◆ REQUIRED WORK: Your job is to report every line of the entries that has "transmission".

◆ Document images with source code:
--------------------------------

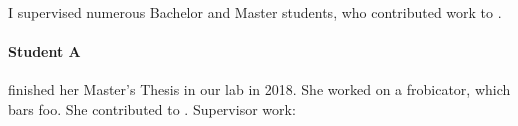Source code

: I supervised numerous Bachelor and Master students, who contributed work to .

\paragraph{Student A} finished her Master's Thesis in our lab in 2018.
She worked on a frobicator, which bars foo.
She contributed to \cite{paper1,paper2}.
Supervisor work:
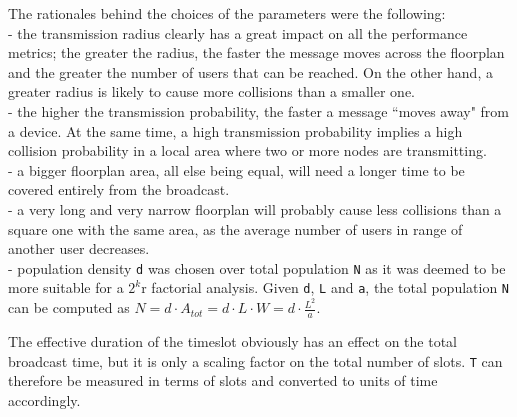 The rationales behind the choices of the parameters were the following:\\
 - the transmission radius clearly has a great impact on all the performance metrics; the greater the radius, the faster the message moves across the floorplan and the greater the number of users that can be reached. On the other hand, a greater radius is likely to cause more collisions than a smaller one.\\
- the higher the transmission probability, the faster a message ``moves away" from a device. At the same time, a high transmission probability implies a high collision probability in a local area where two or more nodes are transmitting.\\
- a bigger floorplan area, all else being equal, will need a longer time to be covered entirely from the broadcast.\\
- a very long and very narrow floorplan will probably cause less collisions than a square one with the same area, as the average number of users in range of another user decreases.\\
- population density \texttt{d} was chosen over total population \texttt{N} as it was deemed to be more suitable for a $2^{k}$r factorial analysis.
Given \texttt{d}, \texttt{L} and \texttt{a}, the total population \texttt{N} can be computed as $N=d \cdot A_{tot} = d \cdot L \cdot W = d \cdot \frac{L^{2}}{a}$.

The effective duration of the timeslot obviously has an effect on the total broadcast time, but it is only a scaling factor on the total number of slots. \texttt{T} can therefore be measured in terms of slots and converted to units of time accordingly.
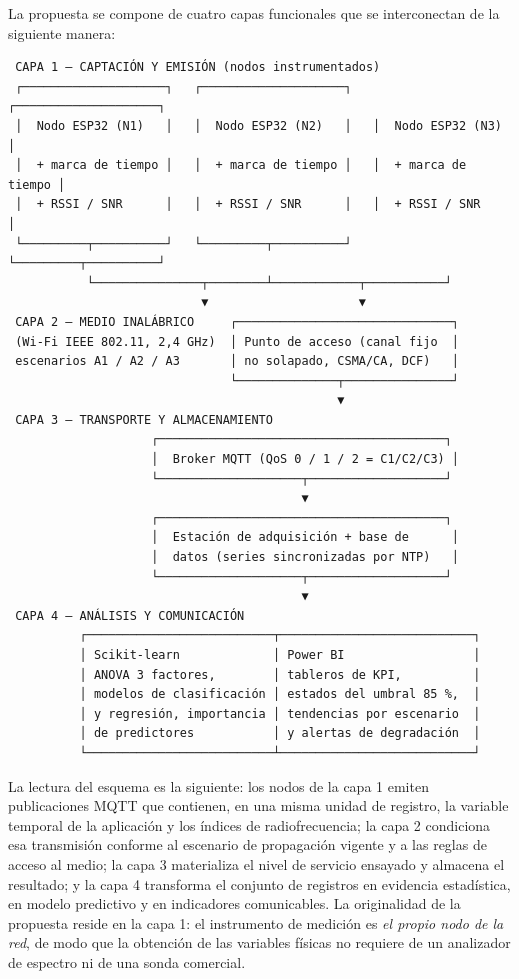 \documentclass[
  12pt,
]{article}
\begin{document}
La propuesta se compone de cuatro capas funcionales que se interconectan
de la siguiente manera:

\begin{verbatim}
 CAPA 1 — CAPTACIÓN Y EMISIÓN (nodos instrumentados)
 ┌────────────────────┐   ┌────────────────────┐   ┌────────────────────┐
 │  Nodo ESP32 (N1)   │   │  Nodo ESP32 (N2)   │   │  Nodo ESP32 (N3)   │
 │  + marca de tiempo │   │  + marca de tiempo │   │  + marca de tiempo │
 │  + RSSI / SNR      │   │  + RSSI / SNR      │   │  + RSSI / SNR      │
 └─────────┬──────────┘   └─────────┬──────────┘   └─────────┬──────────┘
           └───────────────┬────────┴────────────┬───────────┘
                           ▼                     ▼
 CAPA 2 — MEDIO INALÁBRICO     ┌──────────────────────────────┐
 (Wi-Fi IEEE 802.11, 2,4 GHz)  │ Punto de acceso (canal fijo  │
 escenarios A1 / A2 / A3       │ no solapado, CSMA/CA, DCF)   │
                               └──────────────┬───────────────┘
                                              ▼
 CAPA 3 — TRANSPORTE Y ALMACENAMIENTO
                    ┌────────────────────────────────────────┐
                    │  Broker MQTT (QoS 0 / 1 / 2 = C1/C2/C3) │
                    └────────────────────┬───────────────────┘
                                         ▼
                    ┌────────────────────────────────────────┐
                    │  Estación de adquisición + base de      │
                    │  datos (series sincronizadas por NTP)   │
                    └────────────────────┬───────────────────┘
                                         ▼
 CAPA 4 — ANÁLISIS Y COMUNICACIÓN
          ┌──────────────────────────┬───────────────────────────┐
          │ Scikit-learn             │ Power BI                  │
          │ ANOVA 3 factores,        │ tableros de KPI,          │
          │ modelos de clasificación │ estados del umbral 85 %,  │
          │ y regresión, importancia │ tendencias por escenario  │
          │ de predictores           │ y alertas de degradación  │
          └──────────────────────────┴───────────────────────────┘
\end{verbatim}

La lectura del esquema es la siguiente: los nodos de la capa 1 emiten
publicaciones MQTT que contienen, en una misma unidad de registro, la
variable temporal de la aplicación y los índices de radiofrecuencia; la
capa 2 condiciona esa transmisión conforme al escenario de propagación
vigente y a las reglas de acceso al medio; la capa 3 materializa el
nivel de servicio ensayado y almacena el resultado; y la capa 4
transforma el conjunto de registros en evidencia estadística, en modelo
predictivo y en indicadores comunicables. La originalidad de la
propuesta reside en la capa 1: el instrumento de medición es \emph{el
propio nodo de la red}, de modo que la obtención de las variables
físicas no requiere de un analizador de espectro ni de una sonda
comercial.
\end{document}
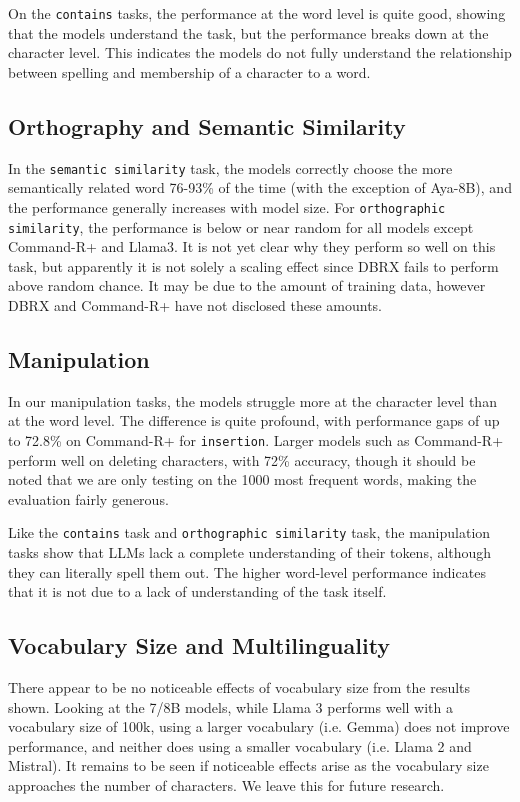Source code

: On the \texttt{contains} tasks, the performance at the word level is quite good, showing that the models understand the task, but the performance breaks down at the character level. This indicates the models do not fully understand the relationship between spelling and membership of a character to a word. 

\subsection{Orthography and Semantic Similarity} In the \texttt{semantic similarity} task, the models correctly choose the more semantically related word 76-93\% of the time (with the exception of Aya-8B), and the performance generally increases with model size. For \texttt{orthographic similarity}, the performance is below or near random for all models except Command-R+ and Llama3. It is not yet clear why they perform so well on this task, but apparently it is not solely a scaling effect since DBRX fails to perform above random chance. It may be due to the amount of training data, however DBRX and Command-R+ have not disclosed these amounts. 

\subsection{Manipulation}
In our manipulation tasks, the models struggle more at the character level than at the word level. The difference is quite profound, with performance gaps of up to 72.8\% on Command-R+ for \texttt{insertion}. Larger models such as Command-R+ perform well on deleting characters, with 72\% accuracy, though it should be noted that we are only testing on the 1000 most frequent words, making the evaluation fairly generous. 

Like the \texttt{contains} task and \texttt{orthographic similarity} task, the manipulation tasks show that LLMs lack a complete understanding of their tokens, although they can literally spell them out. The higher word-level performance indicates that it is not due to a lack of understanding of the task itself. 

\subsection{Vocabulary Size and Multilinguality} There appear to be no noticeable effects of vocabulary size from the results shown. Looking at the 7/8B models, while Llama 3 performs well with a vocabulary size of 100k, using a larger vocabulary (i.e. Gemma) does not improve performance, and neither does using a smaller vocabulary (i.e. Llama 2 and Mistral). It remains to be seen if noticeable effects arise as the vocabulary size approaches the number of characters. We leave this for future research. 

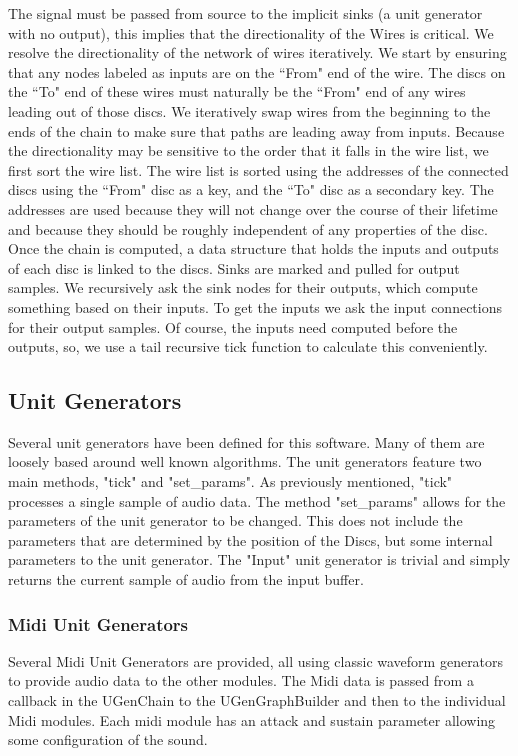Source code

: \documentclass[pdftext,twoside,10pt]{article}
\begin{document}
The signal must be passed from source to the implicit sinks (a unit generator with no output), this implies that the directionality of the Wires is critical. We resolve the directionality of the network of wires iteratively. We start by ensuring that any nodes labeled as inputs are on the ``From" end of the wire. The discs on the ``To" end of these wires must naturally be the ``From" end of any wires leading out of those discs. We iteratively swap wires from the beginning to the ends of the chain to make sure that paths are leading away from inputs. Because the directionality may be sensitive to the order that it falls in the wire list, we first sort the wire list. The wire list is sorted using the addresses of the connected discs using the ``From" disc as a key, and the ``To" disc as a secondary key. The addresses are used because they will not change over the course of their lifetime and because they should be roughly independent of any properties of the disc.\\

Once the chain is computed, a data structure that holds the inputs and outputs of each disc is linked to the discs. Sinks are marked and pulled for output samples. We recursively ask the sink nodes for their outputs, which compute something based on their inputs. To get the inputs we ask the input connections for their output samples. Of course, the inputs need computed before the outputs, so, we use a tail recursive tick function to calculate this conveniently.

\subsection{Unit Generators}
Several unit generators have been defined for this software. Many of them are loosely based around well known algorithms. The unit generators feature two main methods, "tick" and "set\_params". As previously mentioned, "tick" processes a single sample of audio data. The method "set\_params" allows for the parameters of the unit generator to be changed. This does not include the parameters that are determined by the position of the Discs, but some internal parameters to the unit generator. The "Input" unit generator is trivial and simply returns the current sample of audio from the input buffer.

\subsubsection*{Midi Unit Generators} Several Midi Unit Generators are provided, all using classic waveform generators to provide audio data to the other modules. The Midi data is passed from a callback in the UGenChain to the UGenGraphBuilder and then to the individual Midi modules. Each midi module has an attack and sustain parameter allowing some configuration of the sound.
\end{document}
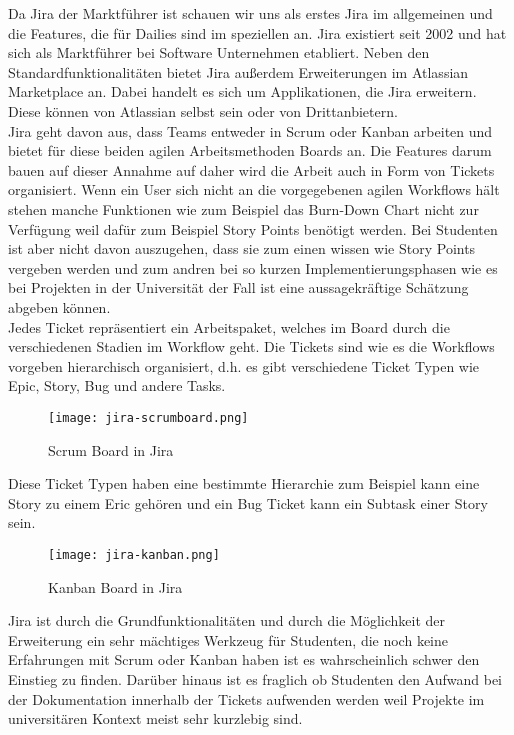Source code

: Da Jira der Marktführer ist schauen wir uns als erstes Jira im allgemeinen und die Features, die für Dailies sind im speziellen an. Jira existiert seit 2002 und hat sich als Marktführer bei Software Unternehmen etabliert. Neben den Standardfunktionalitäten bietet Jira außerdem Erweiterungen im Atlassian Marketplace an. Dabei handelt es sich um Applikationen, die Jira erweitern. Diese können von Atlassian selbst sein oder von Drittanbietern.\\
Jira geht davon aus, dass Teams entweder in Scrum oder Kanban arbeiten und bietet für diese beiden agilen Arbeitsmethoden Boards an. Die Features darum bauen auf dieser Annahme auf daher wird die Arbeit auch in Form von Tickets organisiert. Wenn ein User sich nicht an die vorgegebenen agilen Workflows hält stehen manche Funktionen wie zum Beispiel das Burn-Down Chart nicht zur Verfügung weil dafür zum Beispiel Story Points benötigt werden. Bei Studenten ist aber nicht davon auszugehen, dass sie zum einen wissen wie Story Points vergeben werden und zum andren bei so kurzen Implementierungsphasen wie es bei Projekten in der Universität der Fall ist eine aussagekräftige Schätzung abgeben können. \\
Jedes Ticket repräsentiert ein Arbeitspaket, welches im Board durch die verschiedenen Stadien im Workflow geht. Die Tickets sind wie es die Workflows vorgeben hierarchisch organisiert, d.h. es gibt verschiedene Ticket Typen wie Epic, Story, Bug und andere Tasks.

\begin{figure}[H]
	\centering
	\texttt{[image: jira-scrumboard.png]}
    \caption{Scrum Board in Jira}
	\label{fig:scrumboardjira}
\end{figure}

Diese Ticket Typen haben eine bestimmte Hierarchie zum Beispiel kann eine Story zu einem Eric gehören und ein Bug Ticket kann ein Subtask einer Story sein. 

\begin{figure}[H]
	\centering
	\texttt{[image: jira-kanban.png]}
    \caption{Kanban Board in Jira}
	\label{fig:kanbanjira}
\end{figure}

Jira ist durch die Grundfunktionalitäten und durch die Möglichkeit der Erweiterung ein sehr mächtiges Werkzeug für Studenten, die noch keine Erfahrungen mit Scrum oder Kanban haben ist es wahrscheinlich schwer den Einstieg zu finden.  Darüber hinaus ist es fraglich ob Studenten den Aufwand bei der Dokumentation innerhalb der Tickets aufwenden werden weil Projekte im universitären Kontext meist sehr kurzlebig sind.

--------------------------------

◆ TASK RESULT:
 - the transmission radius clearly has a great impact on all the performance metrics; the greater the radius, the faster the message moves across the floorplan and the greater the number of users that can be reached. On the other hand, a greater radius is likely to cause more collisions than a smaller one.\\
- the higher the transmission probability, the faster a message ``moves away" from a device. At the same time, a high transmission probability implies a high collision probability in a local area where two or more nodes are transmitting.\\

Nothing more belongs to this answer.